Kaplan-Meier Survival Analysis Using F#
May 6, 2014 5 Comments
I was reading the most recent issue of MSDN a couple of days ago when I came across this article on doing a Kaplan-Meier survival analysis. I thought the article was great and I am excited that MSDN is starting to publish articles on data analytics. However, I did notice that there wasn’t any code in the article, which is odd, so I went to the on-line article and others had a similar question:
I decided to implement a Kaplan-Meier survival (KMS) analysis using F#. After reading the article a couple of times, I was still a bit unclear on how the KMS is implemented and there does not seem to be any pre-rolled in the standard .NET stat libraries out there. I went on over to this site where there was an excellent description of how the survival probability is calculated. I went ahead and built an Excel spreadsheet to match the nih one and then compare to what Topol is doing:
Notice that Topol censored the data for the article.

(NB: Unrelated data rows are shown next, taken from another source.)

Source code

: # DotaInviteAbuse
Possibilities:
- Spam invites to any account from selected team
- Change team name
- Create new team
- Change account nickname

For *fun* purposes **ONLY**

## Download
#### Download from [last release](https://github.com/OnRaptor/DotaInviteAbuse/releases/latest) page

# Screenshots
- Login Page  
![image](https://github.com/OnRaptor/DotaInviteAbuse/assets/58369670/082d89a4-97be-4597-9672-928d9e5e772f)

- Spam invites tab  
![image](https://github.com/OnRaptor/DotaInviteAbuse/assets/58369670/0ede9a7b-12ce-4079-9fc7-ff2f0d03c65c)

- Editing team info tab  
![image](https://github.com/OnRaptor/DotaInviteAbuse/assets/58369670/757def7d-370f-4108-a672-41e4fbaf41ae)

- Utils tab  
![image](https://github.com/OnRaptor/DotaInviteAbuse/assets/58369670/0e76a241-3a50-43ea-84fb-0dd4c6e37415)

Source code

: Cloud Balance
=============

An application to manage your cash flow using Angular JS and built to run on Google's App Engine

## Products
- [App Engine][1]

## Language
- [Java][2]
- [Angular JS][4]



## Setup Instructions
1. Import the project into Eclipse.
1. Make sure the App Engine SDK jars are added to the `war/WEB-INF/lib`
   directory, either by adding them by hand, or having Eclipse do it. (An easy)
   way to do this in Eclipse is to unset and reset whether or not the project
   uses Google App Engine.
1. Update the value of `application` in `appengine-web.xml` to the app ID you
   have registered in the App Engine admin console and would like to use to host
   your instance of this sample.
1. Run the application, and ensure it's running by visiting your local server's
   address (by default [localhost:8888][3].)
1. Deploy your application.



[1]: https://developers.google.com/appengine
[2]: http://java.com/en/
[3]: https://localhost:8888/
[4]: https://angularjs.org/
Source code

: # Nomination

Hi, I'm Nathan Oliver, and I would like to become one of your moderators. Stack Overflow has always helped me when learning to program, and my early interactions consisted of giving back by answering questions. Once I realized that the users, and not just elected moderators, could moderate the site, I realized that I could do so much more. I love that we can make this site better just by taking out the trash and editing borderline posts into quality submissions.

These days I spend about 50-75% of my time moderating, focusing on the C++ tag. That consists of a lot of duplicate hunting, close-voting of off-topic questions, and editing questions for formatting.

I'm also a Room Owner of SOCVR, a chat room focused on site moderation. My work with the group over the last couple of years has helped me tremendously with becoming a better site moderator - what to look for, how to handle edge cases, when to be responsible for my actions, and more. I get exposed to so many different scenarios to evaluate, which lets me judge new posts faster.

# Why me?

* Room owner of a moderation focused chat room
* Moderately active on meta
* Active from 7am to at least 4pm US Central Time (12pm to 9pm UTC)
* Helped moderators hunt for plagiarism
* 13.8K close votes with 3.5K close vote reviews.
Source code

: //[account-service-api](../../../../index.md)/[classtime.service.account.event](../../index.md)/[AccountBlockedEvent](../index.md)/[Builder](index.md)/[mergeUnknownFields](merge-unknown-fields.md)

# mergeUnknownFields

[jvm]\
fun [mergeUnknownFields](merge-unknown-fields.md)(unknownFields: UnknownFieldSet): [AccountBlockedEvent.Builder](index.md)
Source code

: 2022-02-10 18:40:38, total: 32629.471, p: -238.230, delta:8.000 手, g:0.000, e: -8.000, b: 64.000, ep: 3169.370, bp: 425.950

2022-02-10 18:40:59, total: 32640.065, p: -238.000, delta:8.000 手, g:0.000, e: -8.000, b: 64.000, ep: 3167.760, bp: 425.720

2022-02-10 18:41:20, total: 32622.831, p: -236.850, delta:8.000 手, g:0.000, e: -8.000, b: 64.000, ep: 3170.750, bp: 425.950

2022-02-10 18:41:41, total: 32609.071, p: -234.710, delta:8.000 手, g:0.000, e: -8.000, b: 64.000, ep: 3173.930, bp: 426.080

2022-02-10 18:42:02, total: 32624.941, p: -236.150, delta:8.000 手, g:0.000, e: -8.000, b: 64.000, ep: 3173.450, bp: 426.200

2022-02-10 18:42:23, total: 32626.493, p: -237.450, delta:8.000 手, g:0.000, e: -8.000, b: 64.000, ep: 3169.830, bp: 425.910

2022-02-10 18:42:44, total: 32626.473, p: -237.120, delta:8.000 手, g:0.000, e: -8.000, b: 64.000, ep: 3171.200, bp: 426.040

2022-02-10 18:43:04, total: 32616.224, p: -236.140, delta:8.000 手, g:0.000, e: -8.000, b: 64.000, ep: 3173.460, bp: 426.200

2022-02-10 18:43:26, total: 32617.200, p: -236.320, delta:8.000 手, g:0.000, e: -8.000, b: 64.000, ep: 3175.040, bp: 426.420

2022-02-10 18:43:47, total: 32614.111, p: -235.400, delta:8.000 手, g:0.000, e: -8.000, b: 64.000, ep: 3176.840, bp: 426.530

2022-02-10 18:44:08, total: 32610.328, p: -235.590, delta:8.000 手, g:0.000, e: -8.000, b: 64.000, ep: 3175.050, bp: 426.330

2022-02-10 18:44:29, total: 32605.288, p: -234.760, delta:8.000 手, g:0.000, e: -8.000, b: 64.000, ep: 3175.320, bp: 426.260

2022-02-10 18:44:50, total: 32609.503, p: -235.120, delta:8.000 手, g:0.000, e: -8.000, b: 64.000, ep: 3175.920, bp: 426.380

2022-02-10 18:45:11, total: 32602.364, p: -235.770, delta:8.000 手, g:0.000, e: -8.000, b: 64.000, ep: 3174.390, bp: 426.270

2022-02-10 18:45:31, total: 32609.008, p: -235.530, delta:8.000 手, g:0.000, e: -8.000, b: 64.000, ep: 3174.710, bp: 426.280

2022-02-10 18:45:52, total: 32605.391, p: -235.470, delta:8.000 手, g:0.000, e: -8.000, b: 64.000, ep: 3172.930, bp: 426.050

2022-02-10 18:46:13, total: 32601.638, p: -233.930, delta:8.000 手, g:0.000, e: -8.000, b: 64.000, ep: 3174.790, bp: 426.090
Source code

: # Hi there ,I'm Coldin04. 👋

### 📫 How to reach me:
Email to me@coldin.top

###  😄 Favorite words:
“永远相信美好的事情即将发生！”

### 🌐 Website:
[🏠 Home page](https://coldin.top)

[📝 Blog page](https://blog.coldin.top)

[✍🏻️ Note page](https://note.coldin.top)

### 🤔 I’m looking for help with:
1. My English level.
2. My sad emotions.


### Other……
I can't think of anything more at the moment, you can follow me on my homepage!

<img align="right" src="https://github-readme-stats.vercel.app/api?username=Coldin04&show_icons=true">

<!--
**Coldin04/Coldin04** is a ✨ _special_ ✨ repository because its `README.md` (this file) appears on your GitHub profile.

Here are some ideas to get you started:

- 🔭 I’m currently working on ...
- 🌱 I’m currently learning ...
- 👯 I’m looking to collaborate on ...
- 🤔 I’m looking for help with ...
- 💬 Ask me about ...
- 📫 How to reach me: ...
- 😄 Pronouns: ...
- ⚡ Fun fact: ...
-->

If we only cared about the probability of crashes, then we would not censor the data for when the device was turned off.
So then I was ready to start coding so spun up a solution with an F# project for the analysis and a C# project for the testing.
I then loaded into the unit test project the datasets that Topol used:
- [TestMethod]
- public void EstimateForApplicationX_ReturnsExpected()
- {
- var appX = new CrashMetaData[]
- {
- new CrashMetaData(0,1,false),
- new CrashMetaData(1,5,true),
- new CrashMetaData(2,5,false),
- new CrashMetaData(3,8,false),
- new CrashMetaData(4,10,false),
- new CrashMetaData(5,12,true),
- new CrashMetaData(6,15,false),
- new CrashMetaData(7,18,true),
- new CrashMetaData(8,21,false),
- new CrashMetaData(9,22,true),
- };
- }
I could then wire up the unit tests to compare the output to the article and what I had come up with.

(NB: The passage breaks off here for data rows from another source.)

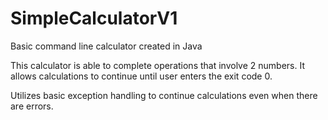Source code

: # SimpleCalculatorV1
Basic command line calculator created in Java

This calculator is able to complete operations that involve 2 numbers.
It allows calculations to continue until user enters the exit code 0.

Utilizes basic exception handling to continue calculations even when there are errors.
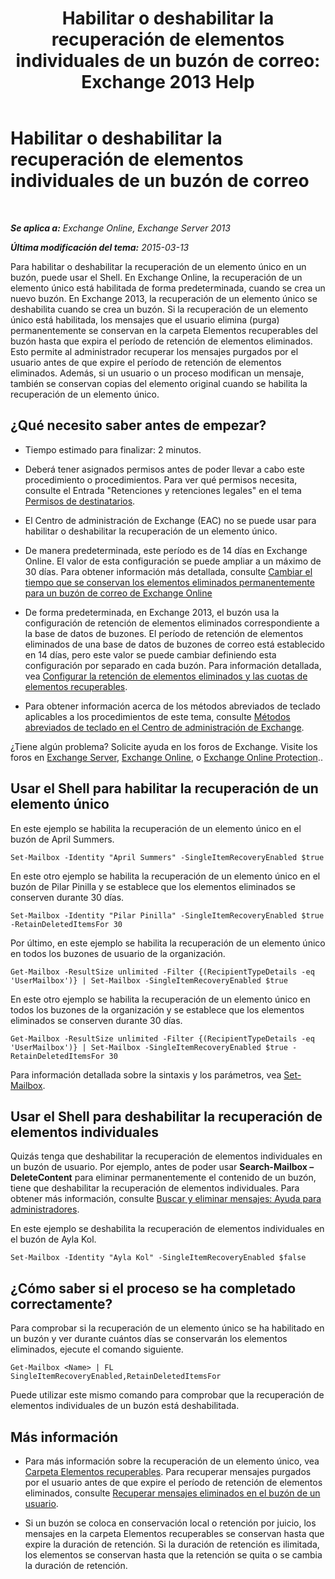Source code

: ﻿---
title: 'Habilitar o deshabilitar la recuperación de elementos individuales de un buzón de correo: Exchange 2013 Help'
TOCTitle: Habilitar o deshabilitar la recuperación de elementos individuales de un buzón de correo
ms:assetid: 2e7f1bcd-8395-45ad-86ce-22868bd46af0
ms:mtpsurl: https://technet.microsoft.com/es-es/library/Ee633460(v=EXCHG.150)
ms:contentKeyID: 54652407
ms.date: 04/23/2018
mtps_version: v=EXCHG.150
ms.translationtype: HT
---

# Habilitar o deshabilitar la recuperación de elementos individuales de un buzón de correo

 

_**Se aplica a:** Exchange Online, Exchange Server 2013_

_**Última modificación del tema:** 2015-03-13_

Para habilitar o deshabilitar la recuperación de un elemento único en un buzón, puede usar el Shell. En Exchange Online, la recuperación de un elemento único está habilitada de forma predeterminada, cuando se crea un nuevo buzón. En Exchange 2013, la recuperación de un elemento único se deshabilita cuando se crea un buzón. Si la recuperación de un elemento único está habilitada, los mensajes que el usuario elimina (purga) permanentemente se conservan en la carpeta Elementos recuperables del buzón hasta que expira el período de retención de elementos eliminados. Esto permite al administrador recuperar los mensajes purgados por el usuario antes de que expire el período de retención de elementos eliminados. Además, si un usuario o un proceso modifican un mensaje, también se conservan copias del elemento original cuando se habilita la recuperación de un elemento único.

## ¿Qué necesito saber antes de empezar?

  - Tiempo estimado para finalizar: 2 minutos.

  - Deberá tener asignados permisos antes de poder llevar a cabo este procedimiento o procedimientos. Para ver qué permisos necesita, consulte el Entrada "Retenciones y retenciones legales" en el tema [Permisos de destinatarios](recipients-permissions-exchange-2013-help.md).

  - El Centro de administración de Exchange (EAC) no se puede usar para habilitar o deshabilitar la recuperación de un elemento único.

  - De manera predeterminada, este período es de 14 días en Exchange Online. El valor de esta configuración se puede ampliar a un máximo de 30 días. Para obtener información más detallada, consulte [Cambiar el tiempo que se conservan los elementos eliminados permanentemente para un buzón de correo de Exchange Online](https://technet.microsoft.com/es-es/library/dn163584\(v=exchg.150\))

  - De forma predeterminada, en Exchange 2013, el buzón usa la configuración de retención de elementos eliminados correspondiente a la base de datos de buzones. El período de retención de elementos eliminados de una base de datos de buzones de correo está establecido en 14 días, pero este valor se puede cambiar definiendo esta configuración por separado en cada buzón. Para información detallada, vea [Configurar la retención de elementos eliminados y las cuotas de elementos recuperables](configure-deleted-item-retention-and-recoverable-items-quotas-exchange-2013-help.md).

  - Para obtener información acerca de los métodos abreviados de teclado aplicables a los procedimientos de este tema, consulte [Métodos abreviados de teclado en el Centro de administración de Exchange](keyboard-shortcuts-in-the-exchange-admin-center-exchange-online-protection-help.md).

¿Tiene algún problema? Solicite ayuda en los foros de Exchange. Visite los foros en [Exchange Server](https://go.microsoft.com/fwlink/p/?linkid=60612), [Exchange Online](https://go.microsoft.com/fwlink/p/?linkid=267542), o [Exchange Online Protection](https://go.microsoft.com/fwlink/p/?linkid=285351)..

## Usar el Shell para habilitar la recuperación de un elemento único

En este ejemplo se habilita la recuperación de un elemento único en el buzón de April Summers.

    Set-Mailbox -Identity "April Summers" -SingleItemRecoveryEnabled $true

En este otro ejemplo se habilita la recuperación de un elemento único en el buzón de Pilar Pinilla y se establece que los elementos eliminados se conserven durante 30 días.

    Set-Mailbox -Identity "Pilar Pinilla" -SingleItemRecoveryEnabled $true -RetainDeletedItemsFor 30

Por último, en este ejemplo se habilita la recuperación de un elemento único en todos los buzones de usuario de la organización.

    Get-Mailbox -ResultSize unlimited -Filter {(RecipientTypeDetails -eq 'UserMailbox')} | Set-Mailbox -SingleItemRecoveryEnabled $true

En este otro ejemplo se habilita la recuperación de un elemento único en todos los buzones de la organización y se establece que los elementos eliminados se conserven durante 30 días.

    Get-Mailbox -ResultSize unlimited -Filter {(RecipientTypeDetails -eq 'UserMailbox')} | Set-Mailbox -SingleItemRecoveryEnabled $true -RetainDeletedItemsFor 30

Para información detallada sobre la sintaxis y los parámetros, vea [Set-Mailbox](https://technet.microsoft.com/es-es/library/bb123981\(v=exchg.150\)).

## Usar el Shell para deshabilitar la recuperación de elementos individuales

Quizás tenga que deshabilitar la recuperación de elementos individuales en un buzón de usuario. Por ejemplo, antes de poder usar **Search-Mailbox – DeleteContent** para eliminar permanentemente el contenido de un buzón, tiene que deshabilitar la recuperación de elementos individuales. Para obtener más información, consulte [Buscar y eliminar mensajes: Ayuda para administradores](search-for-and-delete-messages-admin-help-exchange-2013-help.md).

En este ejemplo se deshabilita la recuperación de elementos individuales en el buzón de Ayla Kol.

    Set-Mailbox -Identity "Ayla Kol" -SingleItemRecoveryEnabled $false

## ¿Cómo saber si el proceso se ha completado correctamente?

Para comprobar si la recuperación de un elemento único se ha habilitado en un buzón y ver durante cuántos días se conservarán los elementos eliminados, ejecute el comando siguiente.

    Get-Mailbox <Name> | FL SingleItemRecoveryEnabled,RetainDeletedItemsFor

Puede utilizar este mismo comando para comprobar que la recuperación de elementos individuales de un buzón está deshabilitada.

## Más información

  - Para más información sobre la recuperación de un elemento único, vea [Carpeta Elementos recuperables](recoverable-items-folder-exchange-2013-help.md). Para recuperar mensajes purgados por el usuario antes de que expire el período de retención de elementos eliminados, consulte [Recuperar mensajes eliminados en el buzón de un usuario](recover-deleted-messages-in-a-user-s-mailbox-exchange-2013-help.md).

  - Si un buzón se coloca en conservación local o retención por juicio, los mensajes en la carpeta Elementos recuperables se conservan hasta que expire la duración de retención. Si la duración de retención es ilimitada, los elementos se conservan hasta que la retención se quita o se cambia la duración de retención.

- public void EstimateForApplicationX_ReturnsExpected()
- {
- var appX = new CrashMetaData[]
- {
- new CrashMetaData(0,1,false),
- new CrashMetaData(1,5,true),
- new CrashMetaData(2,5,false),
- new CrashMetaData(3,8,false),
- new CrashMetaData(4,10,false),
- new CrashMetaData(5,12,true),
- new CrashMetaData(6,15,false),
- new CrashMetaData(7,18,true),
- new CrashMetaData(8,21,false),
- new CrashMetaData(9,22,true),
- };
- var expected = new SurvivalProbabilityData[]
- {
- new SurvivalProbabilityData(0,1.000),
- new SurvivalProbabilityData(5,.889),
- new SurvivalProbabilityData(12,.711),
- new SurvivalProbabilityData(18,.474),
- new SurvivalProbabilityData(22,.000)
- };
- KaplanMeierEstimator estimator = new KaplanMeierEstimator();
- var actual = estimator.CalculateSurvivalProbability(appX);
- Assert.AreSame(expected, actual);
- }
However, one of the neat features of F# is the REPL so I don’t need to keep running unit tests to prove correctness when I am proving out a concept. So I added equivalent test code in the beginning of the F# project so I could run in the REPL my ideas:
- type CrashMetaData = {userId: int; crashTime: int; crashed: bool}
- type KapalanMeierAnalysis() =
- member this.GenerateXAppData ()=
- [| {userId=0; crashTime=1; crashed=false};{userId=1; crashTime=5; crashed=true};
- {userId=2; crashTime=5; crashed=false};{userId=3; crashTime=8; crashed=false};
- {userId=4; crashTime=10; crashed=false};{userId=5; crashTime=12; crashed=true};
- {userId=6; crashTime=15; crashed=false};{userId=7; crashTime=18; crashed=true};
- {userId=8; crashTime=21; crashed=false};{userId=9; crashTime=22; crashed=true}|]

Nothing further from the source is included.